WHAT TO WORK ON:
Exact duplicates of all entries are needed.

------------------------------------

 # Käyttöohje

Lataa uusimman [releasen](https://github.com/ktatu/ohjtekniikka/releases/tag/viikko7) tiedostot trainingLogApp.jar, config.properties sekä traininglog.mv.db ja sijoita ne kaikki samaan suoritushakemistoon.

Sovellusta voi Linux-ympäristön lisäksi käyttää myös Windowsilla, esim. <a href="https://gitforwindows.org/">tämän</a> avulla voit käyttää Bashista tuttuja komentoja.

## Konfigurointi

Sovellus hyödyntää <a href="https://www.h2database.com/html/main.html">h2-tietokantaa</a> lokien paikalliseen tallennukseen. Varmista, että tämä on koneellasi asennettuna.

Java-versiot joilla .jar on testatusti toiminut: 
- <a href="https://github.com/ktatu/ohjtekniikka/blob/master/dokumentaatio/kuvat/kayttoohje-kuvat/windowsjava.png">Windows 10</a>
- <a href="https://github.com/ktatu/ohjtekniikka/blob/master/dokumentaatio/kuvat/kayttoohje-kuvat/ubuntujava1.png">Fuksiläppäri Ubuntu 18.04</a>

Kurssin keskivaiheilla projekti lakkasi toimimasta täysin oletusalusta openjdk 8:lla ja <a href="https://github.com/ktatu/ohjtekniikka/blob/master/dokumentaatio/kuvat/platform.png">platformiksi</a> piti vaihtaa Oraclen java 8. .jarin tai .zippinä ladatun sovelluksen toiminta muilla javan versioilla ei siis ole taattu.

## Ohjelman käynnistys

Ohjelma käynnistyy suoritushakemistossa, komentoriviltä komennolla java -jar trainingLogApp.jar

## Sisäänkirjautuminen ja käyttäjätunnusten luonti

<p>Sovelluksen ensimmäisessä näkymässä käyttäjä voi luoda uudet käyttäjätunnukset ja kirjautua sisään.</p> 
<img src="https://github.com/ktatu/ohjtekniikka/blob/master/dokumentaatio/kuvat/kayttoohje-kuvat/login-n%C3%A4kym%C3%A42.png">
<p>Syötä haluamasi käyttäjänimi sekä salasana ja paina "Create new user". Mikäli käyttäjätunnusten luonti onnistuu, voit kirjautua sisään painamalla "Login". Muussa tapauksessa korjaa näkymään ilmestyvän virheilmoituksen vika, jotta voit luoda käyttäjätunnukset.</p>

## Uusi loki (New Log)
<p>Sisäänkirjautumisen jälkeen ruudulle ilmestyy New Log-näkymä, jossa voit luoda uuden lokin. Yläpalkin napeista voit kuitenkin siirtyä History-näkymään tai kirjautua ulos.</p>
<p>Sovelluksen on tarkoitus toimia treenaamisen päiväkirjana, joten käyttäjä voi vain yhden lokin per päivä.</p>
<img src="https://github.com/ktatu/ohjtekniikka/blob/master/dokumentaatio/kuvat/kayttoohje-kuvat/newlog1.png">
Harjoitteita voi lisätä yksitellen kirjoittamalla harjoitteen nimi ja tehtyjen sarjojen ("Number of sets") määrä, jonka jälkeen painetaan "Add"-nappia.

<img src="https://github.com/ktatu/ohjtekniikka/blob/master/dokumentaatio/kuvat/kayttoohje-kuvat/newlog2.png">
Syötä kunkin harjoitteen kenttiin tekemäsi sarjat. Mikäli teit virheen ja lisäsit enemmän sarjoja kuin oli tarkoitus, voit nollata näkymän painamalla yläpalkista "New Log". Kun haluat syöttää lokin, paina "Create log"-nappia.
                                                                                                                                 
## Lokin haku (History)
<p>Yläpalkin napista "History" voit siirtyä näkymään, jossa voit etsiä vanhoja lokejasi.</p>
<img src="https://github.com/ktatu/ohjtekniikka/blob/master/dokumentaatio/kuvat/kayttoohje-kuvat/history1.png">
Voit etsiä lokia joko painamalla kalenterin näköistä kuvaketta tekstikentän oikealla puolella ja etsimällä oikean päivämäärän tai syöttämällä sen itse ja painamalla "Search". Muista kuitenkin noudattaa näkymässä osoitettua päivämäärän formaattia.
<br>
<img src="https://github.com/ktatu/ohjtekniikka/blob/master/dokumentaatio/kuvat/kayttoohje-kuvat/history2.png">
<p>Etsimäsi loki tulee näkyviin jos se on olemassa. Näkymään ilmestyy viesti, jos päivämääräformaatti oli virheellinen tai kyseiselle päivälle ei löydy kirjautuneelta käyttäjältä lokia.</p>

------------------------------------

SOLUTION BELOW:
 # Käyttöohje

Lataa uusimman [releasen](https://github.com/ktatu/ohjtekniikka/releases/tag/viikko7) tiedostot trainingLogApp.jar, config.properties sekä traininglog.mv.db ja sijoita ne kaikki samaan suoritushakemistoon.

Sovellusta voi Linux-ympäristön lisäksi käyttää myös Windowsilla, esim. <a href="https://gitforwindows.org/">tämän</a> avulla voit käyttää Bashista tuttuja komentoja.

## Konfigurointi

Sovellus hyödyntää <a href="https://www.h2database.com/html/main.html">h2-tietokantaa</a> lokien paikalliseen tallennukseen. Varmista, että tämä on koneellasi asennettuna.

Java-versiot joilla .jar on testatusti toiminut: 
- <a href="https://github.com/ktatu/ohjtekniikka/blob/master/dokumentaatio/kuvat/kayttoohje-kuvat/windowsjava.png">Windows 10</a>
- <a href="https://github.com/ktatu/ohjtekniikka/blob/master/dokumentaatio/kuvat/kayttoohje-kuvat/ubuntujava1.png">Fuksiläppäri Ubuntu 18.04</a>

Kurssin keskivaiheilla projekti lakkasi toimimasta täysin oletusalusta openjdk 8:lla ja <a href="https://github.com/ktatu/ohjtekniikka/blob/master/dokumentaatio/kuvat/platform.png">platformiksi</a> piti vaihtaa Oraclen java 8. .jarin tai .zippinä ladatun sovelluksen toiminta muilla javan versioilla ei siis ole taattu.

## Ohjelman käynnistys

Ohjelma käynnistyy suoritushakemistossa, komentoriviltä komennolla java -jar trainingLogApp.jar

## Sisäänkirjautuminen ja käyttäjätunnusten luonti

<p>Sovelluksen ensimmäisessä näkymässä käyttäjä voi luoda uudet käyttäjätunnukset ja kirjautua sisään.</p> 
<img src="https://github.com/ktatu/ohjtekniikka/blob/master/dokumentaatio/kuvat/kayttoohje-kuvat/login-n%C3%A4kym%C3%A42.png">
<p>Syötä haluamasi käyttäjänimi sekä salasana ja paina "Create new user". Mikäli käyttäjätunnusten luonti onnistuu, voit kirjautua sisään painamalla "Login". Muussa tapauksessa korjaa näkymään ilmestyvän virheilmoituksen vika, jotta voit luoda käyttäjätunnukset.</p>

## Uusi loki (New Log)
<p>Sisäänkirjautumisen jälkeen ruudulle ilmestyy New Log-näkymä, jossa voit luoda uuden lokin. Yläpalkin napeista voit kuitenkin siirtyä History-näkymään tai kirjautua ulos.</p>
<p>Sovelluksen on tarkoitus toimia treenaamisen päiväkirjana, joten käyttäjä voi vain yhden lokin per päivä.</p>
<img src="https://github.com/ktatu/ohjtekniikka/blob/master/dokumentaatio/kuvat/kayttoohje-kuvat/newlog1.png">
Harjoitteita voi lisätä yksitellen kirjoittamalla harjoitteen nimi ja tehtyjen sarjojen ("Number of sets") määrä, jonka jälkeen painetaan "Add"-nappia.

<img src="https://github.com/ktatu/ohjtekniikka/blob/master/dokumentaatio/kuvat/kayttoohje-kuvat/newlog2.png">
Syötä kunkin harjoitteen kenttiin tekemäsi sarjat. Mikäli teit virheen ja lisäsit enemmän sarjoja kuin oli tarkoitus, voit nollata näkymän painamalla yläpalkista "New Log". Kun haluat syöttää lokin, paina "Create log"-nappia.
                                                                                                                                 
## Lokin haku (History)
<p>Yläpalkin napista "History" voit siirtyä näkymään, jossa voit etsiä vanhoja lokejasi.</p>
<img src="https://github.com/ktatu/ohjtekniikka/blob/master/dokumentaatio/kuvat/kayttoohje-kuvat/history1.png">
Voit etsiä lokia joko painamalla kalenterin näköistä kuvaketta tekstikentän oikealla puolella ja etsimällä oikean päivämäärän tai syöttämällä sen itse ja painamalla "Search". Muista kuitenkin noudattaa näkymässä osoitettua päivämäärän formaattia.
<br>
<img src="https://github.com/ktatu/ohjtekniikka/blob/master/dokumentaatio/kuvat/kayttoohje-kuvat/history2.png">
<p>Etsimäsi loki tulee näkyviin jos se on olemassa. Näkymään ilmestyy viesti, jos päivämääräformaatti oli virheellinen tai kyseiselle päivälle ei löydy kirjautuneelta käyttäjältä lokia.</p>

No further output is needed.